▶ **Required work**:
Retrieve every line from the records in which the word "xxtt" occurs.

▶ **Items from a dataset**:
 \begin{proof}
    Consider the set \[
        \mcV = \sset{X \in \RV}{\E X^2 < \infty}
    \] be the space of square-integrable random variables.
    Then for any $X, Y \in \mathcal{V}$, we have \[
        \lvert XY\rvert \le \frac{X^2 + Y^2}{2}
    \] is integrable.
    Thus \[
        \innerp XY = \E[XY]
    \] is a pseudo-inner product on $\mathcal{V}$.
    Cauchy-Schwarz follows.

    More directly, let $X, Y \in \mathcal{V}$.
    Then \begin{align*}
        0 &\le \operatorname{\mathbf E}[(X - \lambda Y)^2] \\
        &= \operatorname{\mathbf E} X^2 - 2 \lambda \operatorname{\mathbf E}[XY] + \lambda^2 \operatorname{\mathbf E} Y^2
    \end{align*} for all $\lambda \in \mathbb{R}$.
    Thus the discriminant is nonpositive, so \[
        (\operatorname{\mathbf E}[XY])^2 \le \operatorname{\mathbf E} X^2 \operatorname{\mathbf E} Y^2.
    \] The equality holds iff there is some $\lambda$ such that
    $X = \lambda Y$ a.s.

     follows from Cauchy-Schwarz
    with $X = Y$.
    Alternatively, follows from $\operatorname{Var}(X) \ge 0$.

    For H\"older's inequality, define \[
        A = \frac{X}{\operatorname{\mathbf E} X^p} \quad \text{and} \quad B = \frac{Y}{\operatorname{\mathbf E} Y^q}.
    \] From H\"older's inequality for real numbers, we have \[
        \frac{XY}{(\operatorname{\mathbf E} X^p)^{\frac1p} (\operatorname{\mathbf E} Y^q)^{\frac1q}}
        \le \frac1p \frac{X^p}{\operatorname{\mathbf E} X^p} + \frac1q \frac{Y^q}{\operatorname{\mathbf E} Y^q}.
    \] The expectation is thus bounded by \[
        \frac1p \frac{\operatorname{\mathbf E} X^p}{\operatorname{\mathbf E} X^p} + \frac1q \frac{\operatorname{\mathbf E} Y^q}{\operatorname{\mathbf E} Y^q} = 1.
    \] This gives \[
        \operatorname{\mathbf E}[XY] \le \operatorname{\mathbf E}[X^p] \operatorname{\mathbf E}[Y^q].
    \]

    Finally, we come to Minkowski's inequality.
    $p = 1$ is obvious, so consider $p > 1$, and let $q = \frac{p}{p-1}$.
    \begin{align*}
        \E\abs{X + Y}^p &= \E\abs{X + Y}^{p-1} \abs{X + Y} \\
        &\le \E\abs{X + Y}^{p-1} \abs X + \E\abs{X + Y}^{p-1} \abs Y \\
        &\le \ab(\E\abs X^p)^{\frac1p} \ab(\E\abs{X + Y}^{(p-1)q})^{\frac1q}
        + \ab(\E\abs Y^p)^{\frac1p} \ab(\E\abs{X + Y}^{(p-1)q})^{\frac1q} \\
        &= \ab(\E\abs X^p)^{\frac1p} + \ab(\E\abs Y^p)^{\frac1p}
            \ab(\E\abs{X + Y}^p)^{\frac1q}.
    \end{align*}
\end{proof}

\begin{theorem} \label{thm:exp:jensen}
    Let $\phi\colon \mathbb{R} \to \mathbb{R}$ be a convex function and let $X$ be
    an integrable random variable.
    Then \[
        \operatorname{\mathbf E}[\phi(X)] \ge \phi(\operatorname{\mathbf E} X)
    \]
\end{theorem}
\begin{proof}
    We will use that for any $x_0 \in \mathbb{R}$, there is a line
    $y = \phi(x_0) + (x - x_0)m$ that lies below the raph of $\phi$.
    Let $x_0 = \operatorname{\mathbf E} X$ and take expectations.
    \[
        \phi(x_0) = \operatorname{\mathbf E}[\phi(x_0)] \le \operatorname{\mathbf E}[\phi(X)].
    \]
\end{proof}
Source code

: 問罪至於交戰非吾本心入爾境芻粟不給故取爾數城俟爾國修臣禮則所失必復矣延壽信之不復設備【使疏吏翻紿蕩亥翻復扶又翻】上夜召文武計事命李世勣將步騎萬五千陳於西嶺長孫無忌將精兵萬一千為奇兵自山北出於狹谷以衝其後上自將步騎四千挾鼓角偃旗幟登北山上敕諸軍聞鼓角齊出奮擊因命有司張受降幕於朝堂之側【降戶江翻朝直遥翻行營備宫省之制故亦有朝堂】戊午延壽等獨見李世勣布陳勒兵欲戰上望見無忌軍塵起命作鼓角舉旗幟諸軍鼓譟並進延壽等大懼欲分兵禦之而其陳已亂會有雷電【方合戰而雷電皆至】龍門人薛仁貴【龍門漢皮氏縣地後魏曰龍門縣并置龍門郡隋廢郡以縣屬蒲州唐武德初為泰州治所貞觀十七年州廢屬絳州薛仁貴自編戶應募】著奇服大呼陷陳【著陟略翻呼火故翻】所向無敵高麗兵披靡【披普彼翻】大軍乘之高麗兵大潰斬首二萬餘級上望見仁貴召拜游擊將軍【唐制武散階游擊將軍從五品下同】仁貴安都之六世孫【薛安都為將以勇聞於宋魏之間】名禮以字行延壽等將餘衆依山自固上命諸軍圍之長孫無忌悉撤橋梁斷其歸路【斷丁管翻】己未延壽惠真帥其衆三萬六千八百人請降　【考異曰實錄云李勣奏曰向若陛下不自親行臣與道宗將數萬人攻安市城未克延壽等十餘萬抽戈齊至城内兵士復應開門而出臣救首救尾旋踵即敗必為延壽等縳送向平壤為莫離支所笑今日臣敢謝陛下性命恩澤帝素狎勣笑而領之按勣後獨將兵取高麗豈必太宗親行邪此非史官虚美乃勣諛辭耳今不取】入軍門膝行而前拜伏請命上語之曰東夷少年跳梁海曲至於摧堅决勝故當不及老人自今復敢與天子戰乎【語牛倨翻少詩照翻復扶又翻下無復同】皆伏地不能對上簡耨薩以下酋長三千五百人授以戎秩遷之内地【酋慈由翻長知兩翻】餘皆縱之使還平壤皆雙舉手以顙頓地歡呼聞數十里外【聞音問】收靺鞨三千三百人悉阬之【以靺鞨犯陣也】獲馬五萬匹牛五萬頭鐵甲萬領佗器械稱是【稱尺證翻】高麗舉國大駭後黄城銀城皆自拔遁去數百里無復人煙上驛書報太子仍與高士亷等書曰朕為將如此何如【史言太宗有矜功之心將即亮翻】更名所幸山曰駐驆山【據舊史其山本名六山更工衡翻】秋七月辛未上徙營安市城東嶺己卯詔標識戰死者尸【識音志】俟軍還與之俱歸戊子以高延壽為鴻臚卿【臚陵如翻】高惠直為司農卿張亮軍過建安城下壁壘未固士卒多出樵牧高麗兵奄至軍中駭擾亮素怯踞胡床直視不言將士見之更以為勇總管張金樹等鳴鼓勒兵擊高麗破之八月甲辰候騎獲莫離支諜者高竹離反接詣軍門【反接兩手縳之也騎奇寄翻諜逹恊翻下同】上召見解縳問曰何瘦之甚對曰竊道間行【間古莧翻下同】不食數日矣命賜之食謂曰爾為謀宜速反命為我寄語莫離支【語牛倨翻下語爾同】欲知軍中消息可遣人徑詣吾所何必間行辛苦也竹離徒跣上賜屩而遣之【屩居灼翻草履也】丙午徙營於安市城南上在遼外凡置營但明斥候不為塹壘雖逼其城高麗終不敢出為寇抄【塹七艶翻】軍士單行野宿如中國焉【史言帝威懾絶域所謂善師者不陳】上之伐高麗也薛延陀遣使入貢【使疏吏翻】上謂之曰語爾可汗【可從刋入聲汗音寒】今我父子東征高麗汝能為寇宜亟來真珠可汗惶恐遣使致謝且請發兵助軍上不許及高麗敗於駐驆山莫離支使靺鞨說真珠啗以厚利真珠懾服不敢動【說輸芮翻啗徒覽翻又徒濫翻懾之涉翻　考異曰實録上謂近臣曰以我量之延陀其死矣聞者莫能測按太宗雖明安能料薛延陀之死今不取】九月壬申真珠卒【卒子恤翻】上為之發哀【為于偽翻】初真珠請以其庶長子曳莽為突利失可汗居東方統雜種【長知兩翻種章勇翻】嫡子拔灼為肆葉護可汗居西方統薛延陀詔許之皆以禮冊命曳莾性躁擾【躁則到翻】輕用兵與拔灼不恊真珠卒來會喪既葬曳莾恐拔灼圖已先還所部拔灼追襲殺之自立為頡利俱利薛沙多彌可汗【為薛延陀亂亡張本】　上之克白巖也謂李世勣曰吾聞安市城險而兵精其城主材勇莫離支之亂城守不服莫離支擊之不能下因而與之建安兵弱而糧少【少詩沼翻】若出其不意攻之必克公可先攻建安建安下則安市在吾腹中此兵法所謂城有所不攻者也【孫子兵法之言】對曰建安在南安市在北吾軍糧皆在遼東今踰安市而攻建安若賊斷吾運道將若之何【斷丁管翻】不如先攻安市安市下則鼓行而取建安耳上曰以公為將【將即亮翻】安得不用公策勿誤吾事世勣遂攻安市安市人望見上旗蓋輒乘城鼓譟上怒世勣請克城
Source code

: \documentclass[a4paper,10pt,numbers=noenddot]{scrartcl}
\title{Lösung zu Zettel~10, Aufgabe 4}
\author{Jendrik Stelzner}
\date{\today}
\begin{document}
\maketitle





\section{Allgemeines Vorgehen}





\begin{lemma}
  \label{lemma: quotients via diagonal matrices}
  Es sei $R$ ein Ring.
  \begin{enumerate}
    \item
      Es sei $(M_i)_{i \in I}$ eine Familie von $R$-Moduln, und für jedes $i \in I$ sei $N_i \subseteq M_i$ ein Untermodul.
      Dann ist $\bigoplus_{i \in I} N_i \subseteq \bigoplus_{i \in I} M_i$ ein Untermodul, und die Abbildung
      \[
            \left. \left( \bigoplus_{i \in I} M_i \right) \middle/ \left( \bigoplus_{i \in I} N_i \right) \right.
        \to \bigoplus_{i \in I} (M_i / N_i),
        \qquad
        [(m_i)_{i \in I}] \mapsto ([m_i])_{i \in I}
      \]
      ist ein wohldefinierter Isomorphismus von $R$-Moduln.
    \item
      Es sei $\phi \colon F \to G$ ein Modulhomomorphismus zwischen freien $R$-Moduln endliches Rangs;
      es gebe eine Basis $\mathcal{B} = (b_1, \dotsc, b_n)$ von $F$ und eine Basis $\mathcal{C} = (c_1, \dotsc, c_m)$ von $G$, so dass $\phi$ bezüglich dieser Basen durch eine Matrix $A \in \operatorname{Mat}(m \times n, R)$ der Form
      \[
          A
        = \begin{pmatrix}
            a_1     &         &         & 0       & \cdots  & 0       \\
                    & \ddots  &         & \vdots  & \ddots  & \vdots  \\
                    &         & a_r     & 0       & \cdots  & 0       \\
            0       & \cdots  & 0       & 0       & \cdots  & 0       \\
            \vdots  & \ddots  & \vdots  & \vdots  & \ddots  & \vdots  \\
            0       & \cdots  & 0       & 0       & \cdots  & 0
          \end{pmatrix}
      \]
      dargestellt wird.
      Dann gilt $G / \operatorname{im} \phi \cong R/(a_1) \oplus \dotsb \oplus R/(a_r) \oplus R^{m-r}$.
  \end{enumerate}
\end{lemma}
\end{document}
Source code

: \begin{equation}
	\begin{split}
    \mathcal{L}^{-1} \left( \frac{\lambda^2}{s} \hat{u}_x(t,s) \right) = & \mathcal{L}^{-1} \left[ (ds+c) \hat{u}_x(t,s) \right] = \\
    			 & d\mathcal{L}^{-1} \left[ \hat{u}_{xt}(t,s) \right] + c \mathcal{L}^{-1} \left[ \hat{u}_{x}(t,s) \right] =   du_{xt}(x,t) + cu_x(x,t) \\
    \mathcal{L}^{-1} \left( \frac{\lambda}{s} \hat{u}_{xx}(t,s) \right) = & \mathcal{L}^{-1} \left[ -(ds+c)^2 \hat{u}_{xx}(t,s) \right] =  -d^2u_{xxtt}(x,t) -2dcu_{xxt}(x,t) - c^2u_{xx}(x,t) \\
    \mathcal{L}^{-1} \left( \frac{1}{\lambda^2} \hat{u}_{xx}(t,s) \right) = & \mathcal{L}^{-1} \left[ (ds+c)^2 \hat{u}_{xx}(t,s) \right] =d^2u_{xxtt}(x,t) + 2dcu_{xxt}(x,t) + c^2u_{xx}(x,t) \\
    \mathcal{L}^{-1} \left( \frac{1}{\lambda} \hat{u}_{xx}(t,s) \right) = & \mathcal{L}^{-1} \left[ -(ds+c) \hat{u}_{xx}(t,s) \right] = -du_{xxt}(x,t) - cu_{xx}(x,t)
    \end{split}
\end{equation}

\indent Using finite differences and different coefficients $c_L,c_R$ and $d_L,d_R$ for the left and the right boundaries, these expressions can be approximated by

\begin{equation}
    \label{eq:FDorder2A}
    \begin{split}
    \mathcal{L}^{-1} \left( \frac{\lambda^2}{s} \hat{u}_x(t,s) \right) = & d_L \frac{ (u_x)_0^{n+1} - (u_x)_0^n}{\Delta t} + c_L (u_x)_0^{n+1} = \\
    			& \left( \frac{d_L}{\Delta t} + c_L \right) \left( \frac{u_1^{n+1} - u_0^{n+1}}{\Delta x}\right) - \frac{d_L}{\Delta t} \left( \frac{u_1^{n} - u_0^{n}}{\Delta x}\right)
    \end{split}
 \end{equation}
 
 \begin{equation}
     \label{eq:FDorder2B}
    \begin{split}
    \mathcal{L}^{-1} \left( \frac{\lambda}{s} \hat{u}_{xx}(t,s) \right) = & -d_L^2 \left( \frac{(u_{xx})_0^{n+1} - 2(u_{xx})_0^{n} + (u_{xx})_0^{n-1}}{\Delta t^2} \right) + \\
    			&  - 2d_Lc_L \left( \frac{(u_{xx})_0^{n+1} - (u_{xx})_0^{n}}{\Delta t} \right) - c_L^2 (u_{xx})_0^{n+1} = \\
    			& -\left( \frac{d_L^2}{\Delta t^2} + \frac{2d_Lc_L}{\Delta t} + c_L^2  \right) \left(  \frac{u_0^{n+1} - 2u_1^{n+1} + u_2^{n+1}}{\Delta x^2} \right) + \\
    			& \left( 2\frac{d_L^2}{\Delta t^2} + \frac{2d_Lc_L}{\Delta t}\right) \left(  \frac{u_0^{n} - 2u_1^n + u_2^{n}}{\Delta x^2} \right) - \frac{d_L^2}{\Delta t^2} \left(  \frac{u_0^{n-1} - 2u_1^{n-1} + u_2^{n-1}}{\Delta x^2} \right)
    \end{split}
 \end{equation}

▶ **Solution to the problem**:
    \mathcal{L}^{-1} \left( \frac{\lambda}{s} \hat{u}_{xx}(t,s) \right) = & \mathcal{L}^{-1} \left[ -(ds+c)^2 \hat{u}_{xx}(t,s) \right] =  -d^2u_{xxtt}(x,t) -2dcu_{xxt}(x,t) - c^2u_{xx}(x,t) \\
    \mathcal{L}^{-1} \left( \frac{1}{\lambda^2} \hat{u}_{xx}(t,s) \right) = & \mathcal{L}^{-1} \left[ (ds+c)^2 \hat{u}_{xx}(t,s) \right] =d^2u_{xxtt}(x,t) + 2dcu_{xxt}(x,t) + c^2u_{xx}(x,t) \\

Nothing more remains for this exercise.